**Work item**
Work out how many lines of the records contain "AmazingFeature". Answer with the number and nothing else.

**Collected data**
----

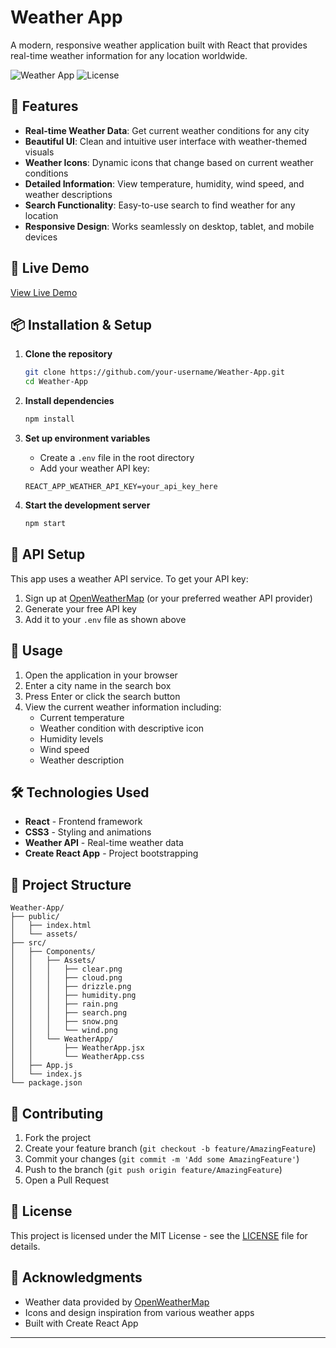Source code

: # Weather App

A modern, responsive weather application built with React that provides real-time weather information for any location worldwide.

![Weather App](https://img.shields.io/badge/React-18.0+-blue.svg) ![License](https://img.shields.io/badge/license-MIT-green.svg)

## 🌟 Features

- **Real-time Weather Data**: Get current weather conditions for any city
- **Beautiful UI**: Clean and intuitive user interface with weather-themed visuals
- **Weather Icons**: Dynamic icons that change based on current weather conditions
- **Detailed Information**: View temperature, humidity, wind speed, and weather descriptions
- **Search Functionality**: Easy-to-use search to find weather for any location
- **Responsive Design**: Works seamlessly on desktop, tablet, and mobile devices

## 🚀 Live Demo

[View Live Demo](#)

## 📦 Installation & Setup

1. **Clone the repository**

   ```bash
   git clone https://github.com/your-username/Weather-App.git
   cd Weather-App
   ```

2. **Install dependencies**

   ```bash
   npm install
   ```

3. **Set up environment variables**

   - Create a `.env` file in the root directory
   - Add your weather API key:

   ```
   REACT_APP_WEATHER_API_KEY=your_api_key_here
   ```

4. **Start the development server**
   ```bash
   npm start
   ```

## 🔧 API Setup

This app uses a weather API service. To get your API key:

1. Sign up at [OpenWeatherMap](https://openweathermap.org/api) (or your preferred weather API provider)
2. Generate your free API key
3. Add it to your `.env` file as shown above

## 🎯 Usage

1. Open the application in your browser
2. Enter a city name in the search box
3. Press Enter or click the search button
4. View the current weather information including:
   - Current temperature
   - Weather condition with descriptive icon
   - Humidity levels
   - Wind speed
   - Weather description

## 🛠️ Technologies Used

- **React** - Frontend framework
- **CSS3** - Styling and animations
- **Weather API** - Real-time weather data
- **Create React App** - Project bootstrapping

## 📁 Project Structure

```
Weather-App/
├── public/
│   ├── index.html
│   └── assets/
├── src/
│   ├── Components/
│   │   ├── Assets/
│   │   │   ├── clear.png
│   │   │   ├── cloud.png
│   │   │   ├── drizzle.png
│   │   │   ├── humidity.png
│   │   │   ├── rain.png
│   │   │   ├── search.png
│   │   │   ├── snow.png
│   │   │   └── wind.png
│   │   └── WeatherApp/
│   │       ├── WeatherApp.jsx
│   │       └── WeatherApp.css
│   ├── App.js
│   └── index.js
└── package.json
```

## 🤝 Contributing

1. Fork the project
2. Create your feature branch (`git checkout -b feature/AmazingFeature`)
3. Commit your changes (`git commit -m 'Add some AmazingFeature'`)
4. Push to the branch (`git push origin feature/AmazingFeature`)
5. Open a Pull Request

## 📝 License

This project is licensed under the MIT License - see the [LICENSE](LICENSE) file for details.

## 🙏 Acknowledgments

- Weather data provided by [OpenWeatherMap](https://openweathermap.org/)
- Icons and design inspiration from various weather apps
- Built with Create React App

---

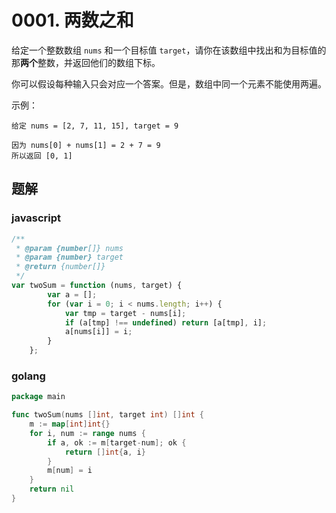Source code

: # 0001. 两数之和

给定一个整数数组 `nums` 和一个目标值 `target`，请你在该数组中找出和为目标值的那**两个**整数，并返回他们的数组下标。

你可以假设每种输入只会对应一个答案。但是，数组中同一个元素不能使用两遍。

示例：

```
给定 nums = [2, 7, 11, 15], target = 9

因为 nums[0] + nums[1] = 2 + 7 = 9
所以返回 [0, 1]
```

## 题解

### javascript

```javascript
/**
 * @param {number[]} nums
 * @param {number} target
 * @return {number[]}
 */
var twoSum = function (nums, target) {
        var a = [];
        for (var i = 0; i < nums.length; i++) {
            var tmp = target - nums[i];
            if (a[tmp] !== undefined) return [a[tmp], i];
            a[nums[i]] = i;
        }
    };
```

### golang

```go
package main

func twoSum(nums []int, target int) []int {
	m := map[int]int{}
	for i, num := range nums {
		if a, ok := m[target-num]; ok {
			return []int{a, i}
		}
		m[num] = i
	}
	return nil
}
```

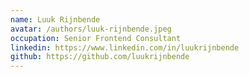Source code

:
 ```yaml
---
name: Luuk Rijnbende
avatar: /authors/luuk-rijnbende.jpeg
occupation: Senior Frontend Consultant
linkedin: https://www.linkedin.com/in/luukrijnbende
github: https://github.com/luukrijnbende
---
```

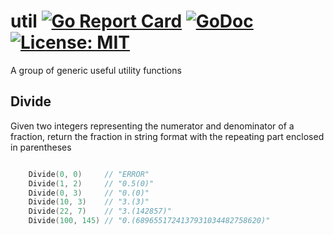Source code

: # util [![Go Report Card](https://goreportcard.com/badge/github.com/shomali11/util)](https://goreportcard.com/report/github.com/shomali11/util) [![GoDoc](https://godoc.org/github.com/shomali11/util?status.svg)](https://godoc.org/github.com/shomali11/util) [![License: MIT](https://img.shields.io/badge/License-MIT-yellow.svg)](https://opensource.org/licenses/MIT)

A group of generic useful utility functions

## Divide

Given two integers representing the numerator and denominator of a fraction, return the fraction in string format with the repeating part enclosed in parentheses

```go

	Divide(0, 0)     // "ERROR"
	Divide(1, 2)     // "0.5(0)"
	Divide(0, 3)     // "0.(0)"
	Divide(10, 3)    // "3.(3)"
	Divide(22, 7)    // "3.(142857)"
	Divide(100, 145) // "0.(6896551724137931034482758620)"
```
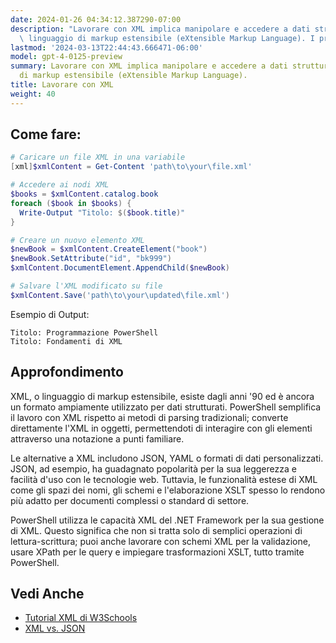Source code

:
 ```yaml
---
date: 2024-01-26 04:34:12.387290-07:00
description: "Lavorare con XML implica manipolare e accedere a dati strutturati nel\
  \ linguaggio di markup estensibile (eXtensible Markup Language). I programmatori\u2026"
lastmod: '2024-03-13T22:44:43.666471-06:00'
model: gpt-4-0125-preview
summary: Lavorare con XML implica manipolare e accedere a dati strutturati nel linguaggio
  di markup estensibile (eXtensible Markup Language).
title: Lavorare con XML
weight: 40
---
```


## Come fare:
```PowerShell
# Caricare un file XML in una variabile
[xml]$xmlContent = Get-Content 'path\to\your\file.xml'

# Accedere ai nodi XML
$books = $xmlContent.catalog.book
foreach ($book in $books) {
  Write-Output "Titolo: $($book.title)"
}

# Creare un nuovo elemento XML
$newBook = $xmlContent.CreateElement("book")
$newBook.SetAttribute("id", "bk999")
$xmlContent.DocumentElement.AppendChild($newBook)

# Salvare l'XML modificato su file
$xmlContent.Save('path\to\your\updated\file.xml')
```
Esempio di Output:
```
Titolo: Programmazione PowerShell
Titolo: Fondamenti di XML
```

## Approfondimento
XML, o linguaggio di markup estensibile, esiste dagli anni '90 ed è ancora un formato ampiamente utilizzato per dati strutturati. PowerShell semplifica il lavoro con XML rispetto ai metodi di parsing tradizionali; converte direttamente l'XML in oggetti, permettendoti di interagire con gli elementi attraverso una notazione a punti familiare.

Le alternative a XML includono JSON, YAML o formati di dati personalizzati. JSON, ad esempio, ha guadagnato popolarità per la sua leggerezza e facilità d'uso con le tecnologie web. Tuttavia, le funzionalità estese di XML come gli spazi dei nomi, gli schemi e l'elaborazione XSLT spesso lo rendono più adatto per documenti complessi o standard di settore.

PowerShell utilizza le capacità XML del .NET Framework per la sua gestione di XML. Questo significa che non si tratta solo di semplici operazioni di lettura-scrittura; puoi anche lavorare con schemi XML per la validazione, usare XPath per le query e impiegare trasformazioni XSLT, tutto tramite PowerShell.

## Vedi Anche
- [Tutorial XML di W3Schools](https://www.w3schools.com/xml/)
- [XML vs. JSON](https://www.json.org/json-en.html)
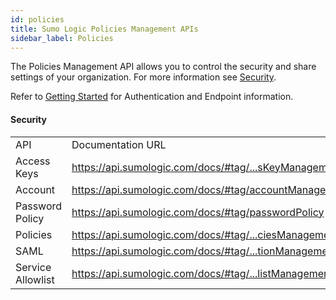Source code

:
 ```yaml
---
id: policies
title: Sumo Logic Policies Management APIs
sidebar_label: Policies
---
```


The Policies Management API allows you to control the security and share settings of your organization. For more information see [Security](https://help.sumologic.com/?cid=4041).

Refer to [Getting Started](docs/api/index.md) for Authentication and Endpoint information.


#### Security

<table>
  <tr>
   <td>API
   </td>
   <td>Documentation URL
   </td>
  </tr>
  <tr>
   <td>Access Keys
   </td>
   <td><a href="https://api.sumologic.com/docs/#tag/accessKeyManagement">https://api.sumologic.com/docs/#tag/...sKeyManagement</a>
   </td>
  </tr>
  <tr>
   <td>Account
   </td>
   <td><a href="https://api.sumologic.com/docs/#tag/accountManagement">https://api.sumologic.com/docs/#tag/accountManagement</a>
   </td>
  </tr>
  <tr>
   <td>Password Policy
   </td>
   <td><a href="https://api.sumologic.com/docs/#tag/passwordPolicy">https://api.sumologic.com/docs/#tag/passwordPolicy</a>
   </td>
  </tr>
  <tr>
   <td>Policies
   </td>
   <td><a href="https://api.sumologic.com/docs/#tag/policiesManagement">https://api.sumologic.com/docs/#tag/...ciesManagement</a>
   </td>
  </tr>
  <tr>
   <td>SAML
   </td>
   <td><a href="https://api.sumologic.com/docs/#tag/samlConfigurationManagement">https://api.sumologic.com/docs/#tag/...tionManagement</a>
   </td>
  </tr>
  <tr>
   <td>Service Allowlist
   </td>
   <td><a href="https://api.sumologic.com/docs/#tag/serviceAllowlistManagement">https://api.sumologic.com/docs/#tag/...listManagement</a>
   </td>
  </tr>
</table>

----

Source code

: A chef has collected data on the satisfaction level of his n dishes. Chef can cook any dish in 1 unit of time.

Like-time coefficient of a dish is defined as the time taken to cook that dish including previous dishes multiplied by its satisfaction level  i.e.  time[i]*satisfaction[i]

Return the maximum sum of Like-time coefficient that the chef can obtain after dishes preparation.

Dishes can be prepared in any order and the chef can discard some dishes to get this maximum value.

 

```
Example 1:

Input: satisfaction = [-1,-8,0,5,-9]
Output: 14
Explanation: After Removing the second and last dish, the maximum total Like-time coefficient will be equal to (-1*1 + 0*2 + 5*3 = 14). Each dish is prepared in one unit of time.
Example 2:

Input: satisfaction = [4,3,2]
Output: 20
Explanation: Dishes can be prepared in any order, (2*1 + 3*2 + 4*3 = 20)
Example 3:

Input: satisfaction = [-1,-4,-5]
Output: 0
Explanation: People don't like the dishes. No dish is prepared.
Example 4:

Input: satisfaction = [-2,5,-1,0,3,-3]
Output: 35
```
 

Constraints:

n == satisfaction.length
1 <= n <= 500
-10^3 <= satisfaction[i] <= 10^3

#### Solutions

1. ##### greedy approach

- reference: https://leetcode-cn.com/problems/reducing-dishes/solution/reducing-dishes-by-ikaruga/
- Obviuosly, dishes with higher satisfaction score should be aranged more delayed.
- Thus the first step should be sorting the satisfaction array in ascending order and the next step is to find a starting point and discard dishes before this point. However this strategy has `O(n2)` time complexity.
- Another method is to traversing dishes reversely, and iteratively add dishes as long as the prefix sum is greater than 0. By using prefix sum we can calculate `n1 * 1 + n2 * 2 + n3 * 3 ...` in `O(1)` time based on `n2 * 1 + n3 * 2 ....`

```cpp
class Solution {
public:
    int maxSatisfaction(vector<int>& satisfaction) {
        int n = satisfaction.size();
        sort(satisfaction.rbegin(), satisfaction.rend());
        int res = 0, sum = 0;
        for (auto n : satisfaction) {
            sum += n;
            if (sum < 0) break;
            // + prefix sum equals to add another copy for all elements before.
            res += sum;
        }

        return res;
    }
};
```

----

**Written reply**
3